*Assignment*.
Each line that holds the string "revocation" counts once. Say how many such lines the entries have, giving the number only.

++++++++

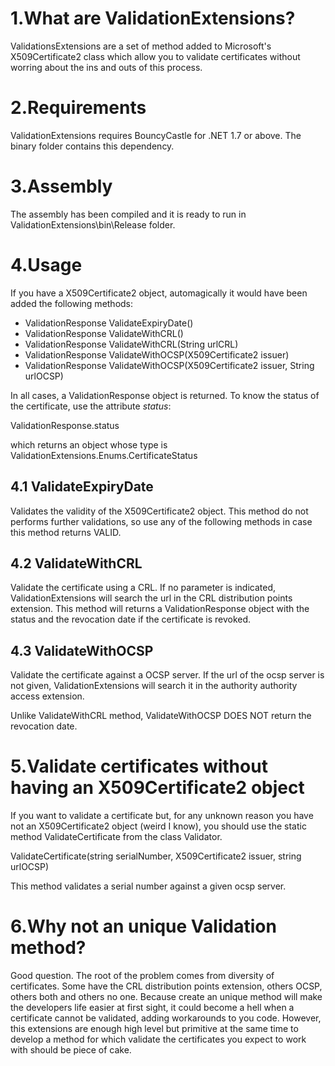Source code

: 
1.What are ValidationExtensions?
====================================

ValidationsExtensions are a set of method added to Microsoft's X509Certificate2 class which allow you to validate certificates without worring about the ins and outs of this process.

2.Requirements
===============

ValidationExtensions requires BouncyCastle for .NET 1.7 or above. The binary folder contains this dependency.

3.Assembly
===========

The assembly has been compiled and it is ready to run in ValidationExtensions\bin\Release folder.

4.Usage
=======

If you have a X509Certificate2 object, automagically it would have been added the following methods:

* ValidationResponse ValidateExpiryDate()
* ValidationResponse ValidateWithCRL()
* ValidationResponse ValidateWithCRL(String urlCRL)
* ValidationResponse ValidateWithOCSP(X509Certificate2 issuer)
* ValidationResponse ValidateWithOCSP(X509Certificate2 issuer, String urlOCSP)

In all cases, a ValidationResponse object is returned. To know the status of the certificate, use the attribute *status*:

ValidationResponse.status

which returns an object whose type is ValidationExtensions.Enums.CertificateStatus

4.1 ValidateExpiryDate
----------------------

Validates the validity of the X509Certificate2 object. This method do not performs further validations, so use any of the following methods in case this method returns VALID.

4.2 ValidateWithCRL
-------------------

Validate the certificate using a CRL. If no parameter is indicated, ValidationExtensions will search the url in the CRL distribution points extension.
This method will returns a ValidationResponse object with the status and the revocation date if the certificate is revoked.

4.3 ValidateWithOCSP
--------------------

Validate the certificate against a OCSP server. If the url of the ocsp server is not given, ValidationExtensions will search it in the authority authority access extension.

Unlike ValidateWithCRL method, ValidateWithOCSP DOES NOT return the revocation date.

5.Validate certificates without having an X509Certificate2 object
==================================================================

If you want to validate a certificate but, for any unknown reason you have not an X509Certificate2 object (weird I know), you should use the static method ValidateCertificate from the class Validator.

ValidateCertificate(string serialNumber, X509Certificate2 issuer, string urlOCSP)

This method validates a serial number against a given ocsp server.

6.Why not an unique Validation method?
=======================================

Good question. The root of the problem comes from diversity of certificates. Some have the CRL distribution points extension, others OCSP, others both and others no one. Because create an unique method will make the developers life easier at first sight, it could become a hell when a certificate cannot be validated, adding workarounds to you code. However, this extensions are enough high level but primitive at the same time to develop a method for which validate the certificates you expect to work with should be piece of cake.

++++++++

*Response to the task*.
2